Take the listing below and output it exactly, with no images.

> [Exercise materials]
________________________________________
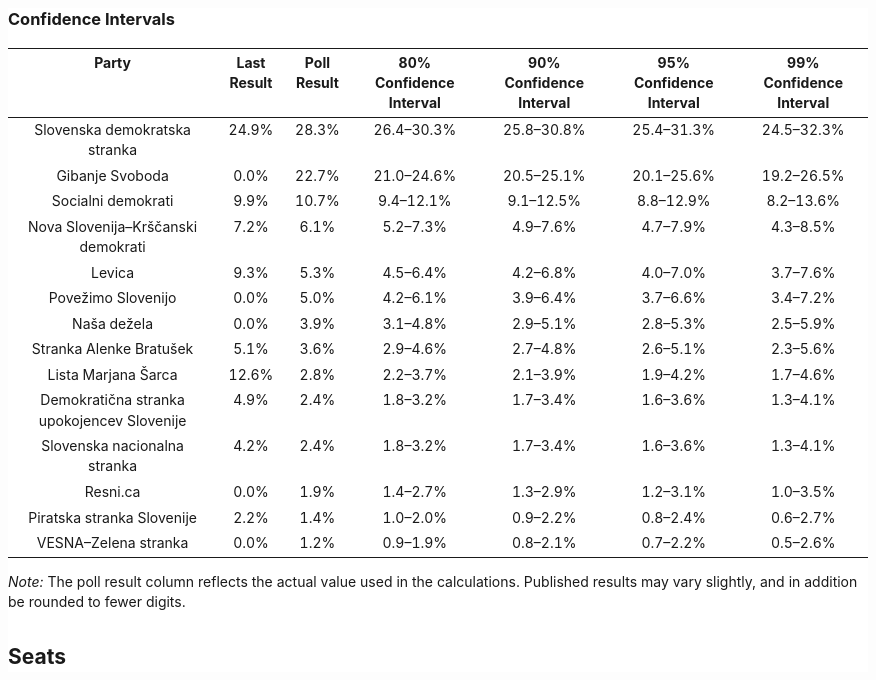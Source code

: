### Confidence Intervals

| Party | Last Result | Poll Result | 80% Confidence Interval | 90% Confidence Interval | 95% Confidence Interval | 99% Confidence Interval |
|:-----:|:-----------:|:-----------:|:-----------------------:|:-----------------------:|:-----------------------:|:-----------------------:|
| Slovenska demokratska stranka | 24.9% | 28.3% | 26.4–30.3% |25.8–30.8% |25.4–31.3% |24.5–32.3% |
| Gibanje Svoboda | 0.0% | 22.7% | 21.0–24.6% |20.5–25.1% |20.1–25.6% |19.2–26.5% |
| Socialni demokrati | 9.9% | 10.7% | 9.4–12.1% |9.1–12.5% |8.8–12.9% |8.2–13.6% |
| Nova Slovenija–Krščanski demokrati | 7.2% | 6.1% | 5.2–7.3% |4.9–7.6% |4.7–7.9% |4.3–8.5% |
| Levica | 9.3% | 5.3% | 4.5–6.4% |4.2–6.8% |4.0–7.0% |3.7–7.6% |
| Povežimo Slovenijo | 0.0% | 5.0% | 4.2–6.1% |3.9–6.4% |3.7–6.6% |3.4–7.2% |
| Naša dežela | 0.0% | 3.9% | 3.1–4.8% |2.9–5.1% |2.8–5.3% |2.5–5.9% |
| Stranka Alenke Bratušek | 5.1% | 3.6% | 2.9–4.6% |2.7–4.8% |2.6–5.1% |2.3–5.6% |
| Lista Marjana Šarca | 12.6% | 2.8% | 2.2–3.7% |2.1–3.9% |1.9–4.2% |1.7–4.6% |
| Demokratična stranka upokojencev Slovenije | 4.9% | 2.4% | 1.8–3.2% |1.7–3.4% |1.6–3.6% |1.3–4.1% |
| Slovenska nacionalna stranka | 4.2% | 2.4% | 1.8–3.2% |1.7–3.4% |1.6–3.6% |1.3–4.1% |
| Resni.ca | 0.0% | 1.9% | 1.4–2.7% |1.3–2.9% |1.2–3.1% |1.0–3.5% |
| Piratska stranka Slovenije | 2.2% | 1.4% | 1.0–2.0% |0.9–2.2% |0.8–2.4% |0.6–2.7% |
| VESNA–Zelena stranka | 0.0% | 1.2% | 0.9–1.9% |0.8–2.1% |0.7–2.2% |0.5–2.6% |

*Note:* The poll result column reflects the actual value used in the calculations. Published results may vary slightly, and in addition be rounded to fewer digits.

## Seats
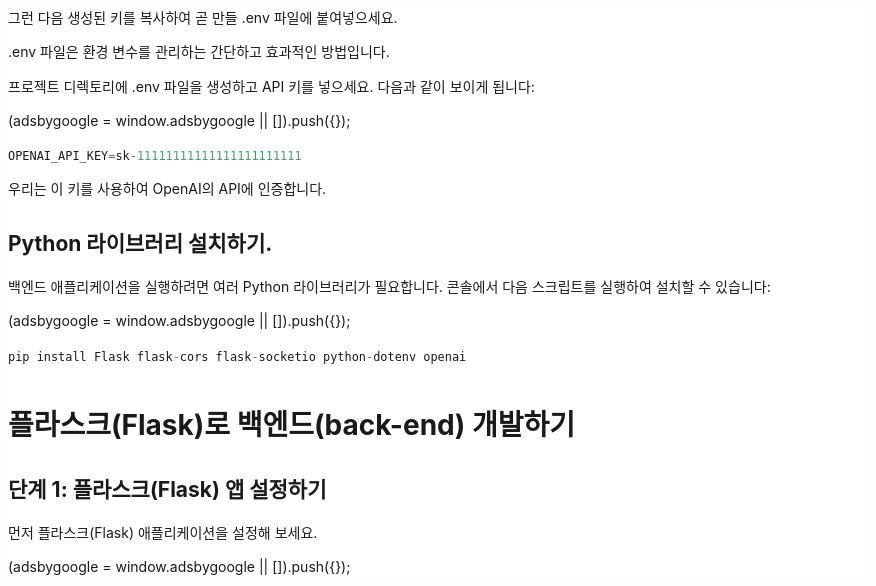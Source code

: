 그런 다음 생성된 키를 복사하여 곧 만들 .env 파일에 붙여넣으세요.

.env 파일은 환경 변수를 관리하는 간단하고 효과적인 방법입니다.

프로젝트 디렉토리에 .env 파일을 생성하고 API 키를 넣으세요. 다음과 같이 보이게 됩니다:


<ins class="adsbygoogle"
  style="display:block"
  data-ad-client="ca-pub-4877378276818686"
  data-ad-slot="9743150776"
  data-ad-format="auto"
  data-full-width-responsive="true"></ins>
<component is="script">
(adsbygoogle = window.adsbygoogle || []).push({});
</component>

```js
OPENAI_API_KEY=sk-11111111111111111111111
```

우리는 이 키를 사용하여 OpenAI의 API에 인증합니다.

## Python 라이브러리 설치하기.

백엔드 애플리케이션을 실행하려면 여러 Python 라이브러리가 필요합니다. 콘솔에서 다음 스크립트를 실행하여 설치할 수 있습니다:


<ins class="adsbygoogle"
  style="display:block"
  data-ad-client="ca-pub-4877378276818686"
  data-ad-slot="9743150776"
  data-ad-format="auto"
  data-full-width-responsive="true"></ins>
<component is="script">
(adsbygoogle = window.adsbygoogle || []).push({});
</component>

```js
pip install Flask flask-cors flask-socketio python-dotenv openai
```

# **플라스크(Flask)로 백엔드(back-end) 개발하기**

## **단계 1: 플라스크(Flask) 앱 설정하기**

먼저 플라스크(Flask) 애플리케이션을 설정해 보세요.


<ins class="adsbygoogle"
  style="display:block"
  data-ad-client="ca-pub-4877378276818686"
  data-ad-slot="9743150776"
  data-ad-format="auto"
  data-full-width-responsive="true"></ins>
<component is="script">
(adsbygoogle = window.adsbygoogle || []).push({});
</component>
________________________________________
> [Solution]
Source code

:### Confidence Intervals

| Party | Last Result | Poll Result | 80% Confidence Interval | 90% Confidence Interval | 95% Confidence Interval | 99% Confidence Interval |
|:-----:|:-----------:|:-----------:|:-----------------------:|:-----------------------:|:-----------------------:|:-----------------------:|
| Slovenska demokratska stranka | 24.9% | 28.3% | 26.4–30.3% |25.8–30.8% |25.4–31.3% |24.5–32.3% |
| Gibanje Svoboda | 0.0% | 22.7% | 21.0–24.6% |20.5–25.1% |20.1–25.6% |19.2–26.5% |
| Socialni demokrati | 9.9% | 10.7% | 9.4–12.1% |9.1–12.5% |8.8–12.9% |8.2–13.6% |
| Nova Slovenija–Krščanski demokrati | 7.2% | 6.1% | 5.2–7.3% |4.9–7.6% |4.7–7.9% |4.3–8.5% |
| Levica | 9.3% | 5.3% | 4.5–6.4% |4.2–6.8% |4.0–7.0% |3.7–7.6% |
| Povežimo Slovenijo | 0.0% | 5.0% | 4.2–6.1% |3.9–6.4% |3.7–6.6% |3.4–7.2% |
| Naša dežela | 0.0% | 3.9% | 3.1–4.8% |2.9–5.1% |2.8–5.3% |2.5–5.9% |
| Stranka Alenke Bratušek | 5.1% | 3.6% | 2.9–4.6% |2.7–4.8% |2.6–5.1% |2.3–5.6% |
| Lista Marjana Šarca | 12.6% | 2.8% | 2.2–3.7% |2.1–3.9% |1.9–4.2% |1.7–4.6% |
| Demokratična stranka upokojencev Slovenije | 4.9% | 2.4% | 1.8–3.2% |1.7–3.4% |1.6–3.6% |1.3–4.1% |
| Slovenska nacionalna stranka | 4.2% | 2.4% | 1.8–3.2% |1.7–3.4% |1.6–3.6% |1.3–4.1% |
| Resni.ca | 0.0% | 1.9% | 1.4–2.7% |1.3–2.9% |1.2–3.1% |1.0–3.5% |
| Piratska stranka Slovenije | 2.2% | 1.4% | 1.0–2.0% |0.9–2.2% |0.8–2.4% |0.6–2.7% |
| VESNA–Zelena stranka | 0.0% | 1.2% | 0.9–1.9% |0.8–2.1% |0.7–2.2% |0.5–2.6% |

*Note:* The poll result column reflects the actual value used in the calculations. Published results may vary slightly, and in addition be rounded to fewer digits.

## Seats
Source code

: 그런 다음 생성된 키를 복사하여 곧 만들 .env 파일에 붙여넣으세요.

.env 파일은 환경 변수를 관리하는 간단하고 효과적인 방법입니다.

프로젝트 디렉토리에 .env 파일을 생성하고 API 키를 넣으세요. 다음과 같이 보이게 됩니다:


<ins class="adsbygoogle"
  style="display:block"
  data-ad-client="ca-pub-4877378276818686"
  data-ad-slot="9743150776"
  data-ad-format="auto"
  data-full-width-responsive="true"></ins>
<component is="script">
(adsbygoogle = window.adsbygoogle || []).push({});
</component>

```js
OPENAI_API_KEY=sk-11111111111111111111111
```

우리는 이 키를 사용하여 OpenAI의 API에 인증합니다.

## Python 라이브러리 설치하기.

백엔드 애플리케이션을 실행하려면 여러 Python 라이브러리가 필요합니다. 콘솔에서 다음 스크립트를 실행하여 설치할 수 있습니다:


<ins class="adsbygoogle"
  style="display:block"
  data-ad-client="ca-pub-4877378276818686"
  data-ad-slot="9743150776"
  data-ad-format="auto"
  data-full-width-responsive="true"></ins>
<component is="script">
(adsbygoogle = window.adsbygoogle || []).push({});
</component>

```js
pip install Flask flask-cors flask-socketio python-dotenv openai
```

# **플라스크(Flask)로 백엔드(back-end) 개발하기**

## **단계 1: 플라스크(Flask) 앱 설정하기**

먼저 플라스크(Flask) 애플리케이션을 설정해 보세요.


<ins class="adsbygoogle"
  style="display:block"
  data-ad-client="ca-pub-4877378276818686"
  data-ad-slot="9743150776"
  data-ad-format="auto"
  data-full-width-responsive="true"></ins>
<component is="script">
(adsbygoogle = window.adsbygoogle || []).push({});
</component>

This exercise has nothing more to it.